■ YOUR TASK ■
In your copy, leave out the pictures and reproduce the listing below exactly.

┌─ PROVIDED DATA

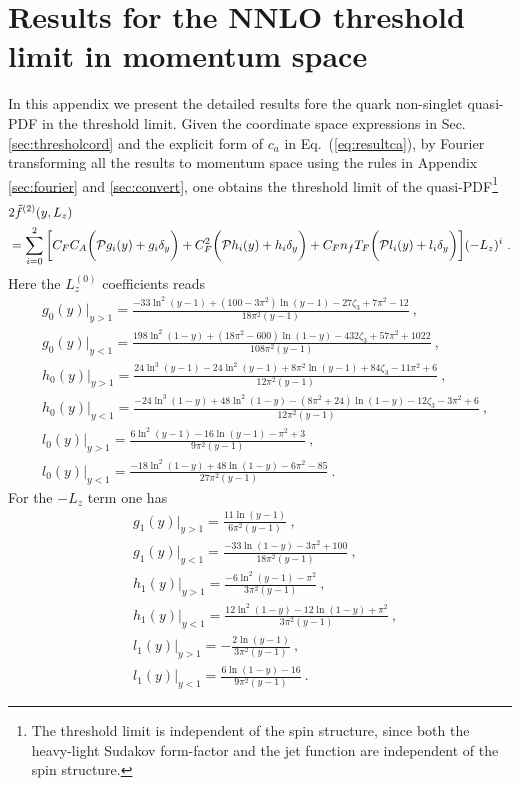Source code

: \documentclass[a4paper,11pt]{article}
\begin{document}
\section{Results for the NNLO threshold limit in momentum space}\label{sec: NNLOmomemtum}
In this appendix we present the detailed results fore the quark non-singlet quasi-PDF 
in the threshold limit. Given the coordinate space expressions in Sec. \ref{sec:thresholcord} and the explicit form of $c_a$ in Eq.~(\ref{eq:resultca}), by Fourier transforming all the results to momentum space using the rules in Appendix \ref{sec:fourier} and \ref{sec:convert},  one obtains the threshold limit of the quasi-PDF\footnote{The threshold limit is independent of the spin structure, since both the heavy-light Sudakov form-factor and the jet function are independent of the spin structure.}
\begin{align}
&2\tilde f^{(2)}(y,L_z)\nonumber \\ 
&=\sum_{i=0}^{2}\bigg[C_FC_A\bigg({\cal P}g_i(y)+g_i\delta_y\bigg)+C_F^2\bigg({\cal P}h_i(y)+h_i\delta_y\bigg)+C_Fn_fT_F\bigg({\cal P}l_i(y)+l_i\delta_y\bigg)\bigg](-L_z)^i\ . 
\end{align}
Here the $L_z^{(0)}$ coefficients reads
\begin{align}
&g_0(y)|_{y>1}=\frac{-33 \ln ^2(y-1)+(100-3 \pi ^2)\ln (y-1)-27 \zeta_3+7 \pi ^2-12}{18 \pi ^2 (y-1)} \ , \\ 
&g_0(y)|_{y<1}=\frac{198 \ln ^2(1-y)+(18 \pi ^2-600) \ln (1-y)-432 \zeta_3+57 \pi ^2+1022}{108 \pi ^2 (y-1)} \ , \\ 
&h_0(y)|_{y>1}=\frac{24 \ln^3(y-1)-24 \ln ^2(y-1)+8 \pi ^2 \ln(y-1)+84 \zeta_3-11 \pi ^2+6}{12 \pi ^2 (y-1)} \ , \\
&h_0(y)|_{y<1}=\frac{-24 \ln ^3(1-y)+48 \ln ^2(1-y)-(8 \pi ^2 +24)\ln(1-y)-12 \zeta_3-3 \pi ^2+6}{12 \pi ^2 (y-1)}\ , \\
&l_0(y)|_{y>1}=\frac{6 \ln^2(y-1)-16 \ln(y-1)-\pi ^2+3}{9 \pi ^2 (y-1)} \ , \\ 
&l_{0}(y)|_{y<1}=\frac{-18 \ln^2(1-y)+48 \ln (1-y)-6 \pi ^2-85}{27 \pi ^2 (y-1)}\ .
\end{align}
For the $-L_z$ term one has
\begin{align}
&g_{1}(y)|_{y>1}=\frac{11 \ln(y-1)}{6 \pi ^2 (y-1)} \ , \\ 
&g_1(y)|_{y<1}=\frac{-33 \ln (1-y)-3 \pi ^2+100}{18 \pi ^2 (y-1)}\ , \\ 
&h_1(y)|_{y>1}=\frac{-6 \ln ^2(y-1)-\pi ^2}{3 \pi ^2 (y-1)} \ , \\
&h_{1}(y)|_{y<1}=\frac{12 \ln ^2(1-y)-12 \ln(1-y)+\pi ^2}{3 \pi ^2 (y-1)} \ , \\
&l_{1}(y)|_{y>1}=-\frac{2 \ln(y-1)}{3 \pi ^2 (y-1)}\ , \\ 
&l_{1}(y)|_{y<1}=\frac{6 \ln (1-y)-16}{9 \pi ^2 (y-1)}\ .
\end{align}
\end{document}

└─

■ YOUR SOLUTION ■
Source code

: \documentclass[a4paper,11pt]{article}
\begin{document}
\section{Results for the NNLO threshold limit in momentum space}\label{sec: NNLOmomemtum}
In this appendix we present the detailed results fore the quark non-singlet quasi-PDF 
in the threshold limit. Given the coordinate space expressions in Sec. \ref{sec:thresholcord} and the explicit form of $c_a$ in Eq.~(\ref{eq:resultca}), by Fourier transforming all the results to momentum space using the rules in Appendix \ref{sec:fourier} and \ref{sec:convert},  one obtains the threshold limit of the quasi-PDF\footnote{The threshold limit is independent of the spin structure, since both the heavy-light Sudakov form-factor and the jet function are independent of the spin structure.}
\begin{align}
&2\tilde f^{(2)}(y,L_z)\nonumber \\ 
&=\sum_{i=0}^{2}\bigg[C_FC_A\bigg({\cal P}g_i(y)+g_i\delta_y\bigg)+C_F^2\bigg({\cal P}h_i(y)+h_i\delta_y\bigg)+C_Fn_fT_F\bigg({\cal P}l_i(y)+l_i\delta_y\bigg)\bigg](-L_z)^i\ . 
\end{align}
Here the $L_z^{(0)}$ coefficients reads
\begin{align}
&g_0(y)|_{y>1}=\frac{-33 \ln ^2(y-1)+(100-3 \pi ^2)\ln (y-1)-27 \zeta_3+7 \pi ^2-12}{18 \pi ^2 (y-1)} \ , \\ 
&g_0(y)|_{y<1}=\frac{198 \ln ^2(1-y)+(18 \pi ^2-600) \ln (1-y)-432 \zeta_3+57 \pi ^2+1022}{108 \pi ^2 (y-1)} \ , \\ 
&h_0(y)|_{y>1}=\frac{24 \ln^3(y-1)-24 \ln ^2(y-1)+8 \pi ^2 \ln(y-1)+84 \zeta_3-11 \pi ^2+6}{12 \pi ^2 (y-1)} \ , \\
&h_0(y)|_{y<1}=\frac{-24 \ln ^3(1-y)+48 \ln ^2(1-y)-(8 \pi ^2 +24)\ln(1-y)-12 \zeta_3-3 \pi ^2+6}{12 \pi ^2 (y-1)}\ , \\
&l_0(y)|_{y>1}=\frac{6 \ln^2(y-1)-16 \ln(y-1)-\pi ^2+3}{9 \pi ^2 (y-1)} \ , \\ 
&l_{0}(y)|_{y<1}=\frac{-18 \ln^2(1-y)+48 \ln (1-y)-6 \pi ^2-85}{27 \pi ^2 (y-1)}\ .
\end{align}
For the $-L_z$ term one has
\begin{align}
&g_{1}(y)|_{y>1}=\frac{11 \ln(y-1)}{6 \pi ^2 (y-1)} \ , \\ 
&g_1(y)|_{y<1}=\frac{-33 \ln (1-y)-3 \pi ^2+100}{18 \pi ^2 (y-1)}\ , \\ 
&h_1(y)|_{y>1}=\frac{-6 \ln ^2(y-1)-\pi ^2}{3 \pi ^2 (y-1)} \ , \\
&h_{1}(y)|_{y<1}=\frac{12 \ln ^2(1-y)-12 \ln(1-y)+\pi ^2}{3 \pi ^2 (y-1)} \ , \\
&l_{1}(y)|_{y>1}=-\frac{2 \ln(y-1)}{3 \pi ^2 (y-1)}\ , \\ 
&l_{1}(y)|_{y<1}=\frac{6 \ln (1-y)-16}{9 \pi ^2 (y-1)}\ .
\end{align}
\end{document}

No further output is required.